WHAT THE TASK REQUIRES: Copy each line of the data beneath in which the word "변경합니다" appears.

[Records contained in a dataset]
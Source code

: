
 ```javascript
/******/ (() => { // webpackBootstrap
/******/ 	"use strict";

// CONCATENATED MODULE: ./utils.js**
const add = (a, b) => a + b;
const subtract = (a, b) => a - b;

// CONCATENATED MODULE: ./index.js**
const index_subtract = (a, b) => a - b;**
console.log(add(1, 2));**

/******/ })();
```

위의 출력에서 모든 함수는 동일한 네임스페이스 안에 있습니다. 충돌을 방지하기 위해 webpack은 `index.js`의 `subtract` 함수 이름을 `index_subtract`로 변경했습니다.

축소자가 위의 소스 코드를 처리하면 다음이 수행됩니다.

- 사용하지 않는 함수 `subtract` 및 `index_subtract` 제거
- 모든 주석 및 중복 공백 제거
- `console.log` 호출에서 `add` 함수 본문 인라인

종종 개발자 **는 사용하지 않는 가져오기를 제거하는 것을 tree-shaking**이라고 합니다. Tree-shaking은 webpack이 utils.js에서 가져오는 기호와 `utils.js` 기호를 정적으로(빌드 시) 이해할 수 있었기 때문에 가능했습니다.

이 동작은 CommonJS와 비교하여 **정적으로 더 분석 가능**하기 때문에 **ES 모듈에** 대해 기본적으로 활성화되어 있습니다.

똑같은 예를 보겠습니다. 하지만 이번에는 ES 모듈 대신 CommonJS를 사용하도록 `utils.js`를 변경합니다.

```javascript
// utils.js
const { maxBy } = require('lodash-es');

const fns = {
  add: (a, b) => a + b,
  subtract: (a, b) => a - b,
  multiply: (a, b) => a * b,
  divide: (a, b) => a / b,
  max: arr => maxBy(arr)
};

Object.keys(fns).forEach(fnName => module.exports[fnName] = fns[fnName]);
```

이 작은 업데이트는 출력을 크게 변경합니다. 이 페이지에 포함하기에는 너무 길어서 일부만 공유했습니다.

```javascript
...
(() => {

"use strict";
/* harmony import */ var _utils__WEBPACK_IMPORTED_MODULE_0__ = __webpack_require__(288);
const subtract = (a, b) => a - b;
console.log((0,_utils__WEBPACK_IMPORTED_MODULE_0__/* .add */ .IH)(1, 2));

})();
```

ANSWER SECTION:
똑같은 예를 보겠습니다. 하지만 이번에는 ES 모듈 대신 CommonJS를 사용하도록 `utils.js`를 변경합니다.
이 작은 업데이트는 출력을 크게 변경합니다. 이 페이지에 포함하기에는 너무 길어서 일부만 공유했습니다.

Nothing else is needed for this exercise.